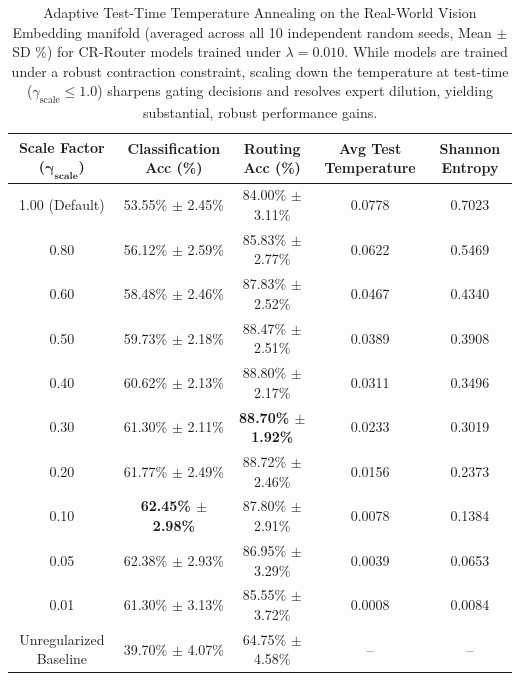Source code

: \begin{table}[t]
\centering
\small
\caption{Adaptive Test-Time Temperature Annealing on the Real-World Vision Embedding manifold (averaged across all 10 independent random seeds, Mean $\pm$ SD \%) for CR-Router models trained under $\lambda = 0.010$. While models are trained under a robust contraction constraint, scaling down the temperature at test-time ($\gamma_{\text{scale}} \le 1.0$) sharpens gating decisions and resolves expert dilution, yielding substantial, robust performance gains.}
\vskip 0.15in
\label{tab:temperature_annealing}
\begin{tabular}{ccccc}
\toprule
\textbf{Scale Factor ($\boldsymbol{\gamma_{\text{scale}}}$)} & \textbf{Classification Acc (\%)} & \textbf{Routing Acc (\%)} & \textbf{Avg Test Temperature} & \textbf{Shannon Entropy} \\
\midrule
1.00 (Default) & 53.55\% $\pm$ 2.45\% & 84.00\% $\pm$ 3.11\% & 0.0778 & 0.7023 \\
0.80 & 56.12\% $\pm$ 2.59\% & 85.83\% $\pm$ 2.77\% & 0.0622 & 0.5469 \\
0.60 & 58.48\% $\pm$ 2.46\% & 87.83\% $\pm$ 2.52\% & 0.0467 & 0.4340 \\
0.50 & 59.73\% $\pm$ 2.18\% & 88.47\% $\pm$ 2.51\% & 0.0389 & 0.3908 \\
0.40 & 60.62\% $\pm$ 2.13\% & 88.80\% $\pm$ 2.17\% & 0.0311 & 0.3496 \\
0.30 & 61.30\% $\pm$ 2.11\% & \textbf{88.70\% $\pm$ 1.92\%} & 0.0233 & 0.3019 \\
0.20 & 61.77\% $\pm$ 2.49\% & 88.72\% $\pm$ 2.46\% & 0.0156 & 0.2373 \\
0.10 & \textbf{62.45\% $\pm$ 2.98\%} & 87.80\% $\pm$ 2.91\% & 0.0078 & 0.1384 \\
0.05 & 62.38\% $\pm$ 2.93\% & 86.95\% $\pm$ 3.29\% & 0.0039 & 0.0653 \\
0.01 & 61.30\% $\pm$ 3.13\% & 85.55\% $\pm$ 3.72\% & 0.0008 & 0.0084 \\
\midrule
Unregularized Baseline & 39.70\% $\pm$ 4.07\% & 64.75\% $\pm$ 4.58\% & -- & -- \\
\bottomrule
\end{tabular}
\end{table}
○ ○ ○ ○ ○ ○ ○
_DIRECTIONS FOR THIS TASK:_
Print verbatim every line above, apart from the pictures.

_ANSWER TO THIS EXERCISE:_
Source code

: \begin{table}[t]
\centering
\small
\caption{Adaptive Test-Time Temperature Annealing on the Real-World Vision Embedding manifold (averaged across all 10 independent random seeds, Mean $\pm$ SD \%) for CR-Router models trained under $\lambda = 0.010$. While models are trained under a robust contraction constraint, scaling down the temperature at test-time ($\gamma_{\text{scale}} \le 1.0$) sharpens gating decisions and resolves expert dilution, yielding substantial, robust performance gains.}
\vskip 0.15in
\label{tab:temperature_annealing}
\begin{tabular}{ccccc}
\toprule
\textbf{Scale Factor ($\boldsymbol{\gamma_{\text{scale}}}$)} & \textbf{Classification Acc (\%)} & \textbf{Routing Acc (\%)} & \textbf{Avg Test Temperature} & \textbf{Shannon Entropy} \\
\midrule
1.00 (Default) & 53.55\% $\pm$ 2.45\% & 84.00\% $\pm$ 3.11\% & 0.0778 & 0.7023 \\
0.80 & 56.12\% $\pm$ 2.59\% & 85.83\% $\pm$ 2.77\% & 0.0622 & 0.5469 \\
0.60 & 58.48\% $\pm$ 2.46\% & 87.83\% $\pm$ 2.52\% & 0.0467 & 0.4340 \\
0.50 & 59.73\% $\pm$ 2.18\% & 88.47\% $\pm$ 2.51\% & 0.0389 & 0.3908 \\
0.40 & 60.62\% $\pm$ 2.13\% & 88.80\% $\pm$ 2.17\% & 0.0311 & 0.3496 \\
0.30 & 61.30\% $\pm$ 2.11\% & \textbf{88.70\% $\pm$ 1.92\%} & 0.0233 & 0.3019 \\
0.20 & 61.77\% $\pm$ 2.49\% & 88.72\% $\pm$ 2.46\% & 0.0156 & 0.2373 \\
0.10 & \textbf{62.45\% $\pm$ 2.98\%} & 87.80\% $\pm$ 2.91\% & 0.0078 & 0.1384 \\
0.05 & 62.38\% $\pm$ 2.93\% & 86.95\% $\pm$ 3.29\% & 0.0039 & 0.0653 \\
0.01 & 61.30\% $\pm$ 3.13\% & 85.55\% $\pm$ 3.72\% & 0.0008 & 0.0084 \\
\midrule
Unregularized Baseline & 39.70\% $\pm$ 4.07\% & 64.75\% $\pm$ 4.58\% & -- & -- \\
\bottomrule
\end{tabular}
\end{table}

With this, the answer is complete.